1. Introduction
ORDENTRA is committed to making the ORDENTRA platform, our websites, and our support materials usable by everyone, including people who rely on assistive technologies, people with temporary impairments, and people in constrained environments such as noisy warehouses or bright loading docks. Accessibility is a product requirement at ORDENTRA, not a feature — we track it in the same cadence as performance, security, and reliability.
This statement describes our conformance target, the assistive technologies we support, the accessibility features of the product, the limitations we know about, and how to reach us if you encounter a barrier.
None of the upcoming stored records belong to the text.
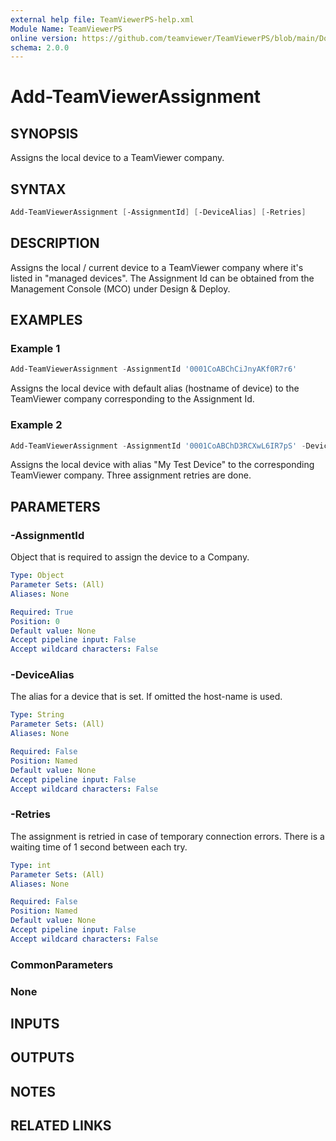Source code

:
 ```yaml
---
external help file: TeamViewerPS-help.xml
Module Name: TeamViewerPS
online version: https://github.com/teamviewer/TeamViewerPS/blob/main/Docs/Help/Add-TeamViewerAssignment.md
schema: 2.0.0
---
```


# Add-TeamViewerAssignment

## SYNOPSIS

Assigns the local device to a TeamViewer company.

## SYNTAX

```powershell
Add-TeamViewerAssignment [-AssignmentId] [-DeviceAlias] [-Retries] 
```

## DESCRIPTION

Assigns the local / current device to a TeamViewer company where it's listed in "managed devices".
The Assignment Id can be obtained from the Management Console (MCO) under Design & Deploy.

## EXAMPLES

### Example 1

```powershell
Add-TeamViewerAssignment -AssignmentId '0001CoABChCiJnyAKf0R7r6'

```

Assigns the local device with default alias (hostname of device) to the TeamViewer company corresponding to the Assignment Id.

### Example 2

```powershell
Add-TeamViewerAssignment -AssignmentId '0001CoABChD3RCXwL6IR7pS' -DeviceAlias  'My Test Device' -Retries 3

```

Assigns the local device with alias "My Test Device" to the corresponding TeamViewer company.
Three assignment retries are done.

## PARAMETERS

### -AssignmentId

Object that is required to assign the device to a Company.

```yaml
Type: Object
Parameter Sets: (All)
Aliases: None

Required: True
Position: 0
Default value: None
Accept pipeline input: False
Accept wildcard characters: False
```

### -DeviceAlias

The alias for a device that is set. If omitted the host-name is used.

```yaml
Type: String
Parameter Sets: (All)
Aliases: None

Required: False
Position: Named
Default value: None
Accept pipeline input: False
Accept wildcard characters: False
```

### -Retries

The assignment is retried in case of temporary connection errors. There is a waiting time of 1 second between each try.

```yaml
Type: int
Parameter Sets: (All)
Aliases: None

Required: False
Position: Named
Default value: None
Accept pipeline input: False
Accept wildcard characters: False
```

### CommonParameters

### None

## INPUTS

## OUTPUTS

## NOTES

## RELATED LINKS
It applies to ordentra.com, the ORDENTRA web application, our documentation, and our help-center content. It is reviewed every six months and updated whenever the scope of conformance changes.
2. Standards conformance
ORDENTRA targets conformance with the Web Content Accessibility Guidelines (WCAG) version 2.2 at Level AA, published by the W3C Web Accessibility Initiative. Level AA is the globally recognized benchmark for enterprise software and forms the basis of most national and sectoral accessibility regulations.
- WCAG 2.2 Level AA — primary standard for the web application and marketing website. Substantial conformance as of the last audit, with the limitations described in Section 5.
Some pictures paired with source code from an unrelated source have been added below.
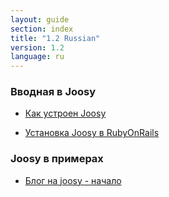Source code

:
 ```yaml
---
layout: guide
section: index
title: "1.2 Russian"
version: 1.2
language: ru
---
```


### Вводная в Joosy
* [Как устроен Joosy](/guides/1.2/ru/basics/understanding-joosy.html)

* [Установка Joosy в RubyOnRails](/guides/1.2/ru/basics/install-on-rails.html)


### Joosy в примерах
* [Блог на joosy - начало](/guides/1.2/ru/blog/init.html)

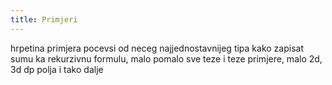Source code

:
 ```yaml
---
title: Primjeri
---
```


hrpetina primjera pocevsi od neceg najjednostavnijeg tipa kako zapisat sumu ka rekurzivnu formulu, malo pomalo sve teze i teze primjere, malo 2d, 3d dp polja i tako dalje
- EN 301 549 v3.2.1 — European harmonized standard that incorporates WCAG 2.1 AA for ICT products and services. Used for European public sector procurement under the Web Accessibility Directive (Directive (EU) 2016/2102).
- US Section 508 (Revised Section 508) — applicable to procurement by US federal agencies.ORDENTRA publishes an Accessibility Conformance Report (ACR) using the ITI VPAT® 2.5 template; the current report is available on request from accessibility@ordentra.com.
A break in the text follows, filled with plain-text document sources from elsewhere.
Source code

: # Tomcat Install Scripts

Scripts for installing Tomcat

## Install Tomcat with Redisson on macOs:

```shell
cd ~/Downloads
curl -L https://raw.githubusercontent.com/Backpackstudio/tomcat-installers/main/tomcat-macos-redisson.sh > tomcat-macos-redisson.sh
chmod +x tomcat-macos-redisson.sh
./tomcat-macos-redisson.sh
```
- European Accessibility Act (Directive (EU) 2019/882) — applicable to in-scope services from 28 June 2025. We have assessed our exposure and maintain a tracked roadmap of remediations.
3. Supported assistive technologies
We routinely test the ORDENTRA platform with the assistive technologies listed below. Support extends to the latest stable release at the time of testing; older versions will generally work but are not part of our formal support matrix.
- Screen readers — NVDA with Firefox and Chrome on Windows; JAWS with Chrome and Edge on Windows; VoiceOver with Safari on macOS and iOS; TalkBack with Chrome on Android.
- Speech recognition — Dragon NaturallySpeaking on Windows; Voice Control on macOS and iOS.
- Keyboard-only navigation — full support across all supported browsers, including tab, shift-tab, arrow-key, space, and enter for all interactive elements, plus documented keyboard shortcuts for common actions.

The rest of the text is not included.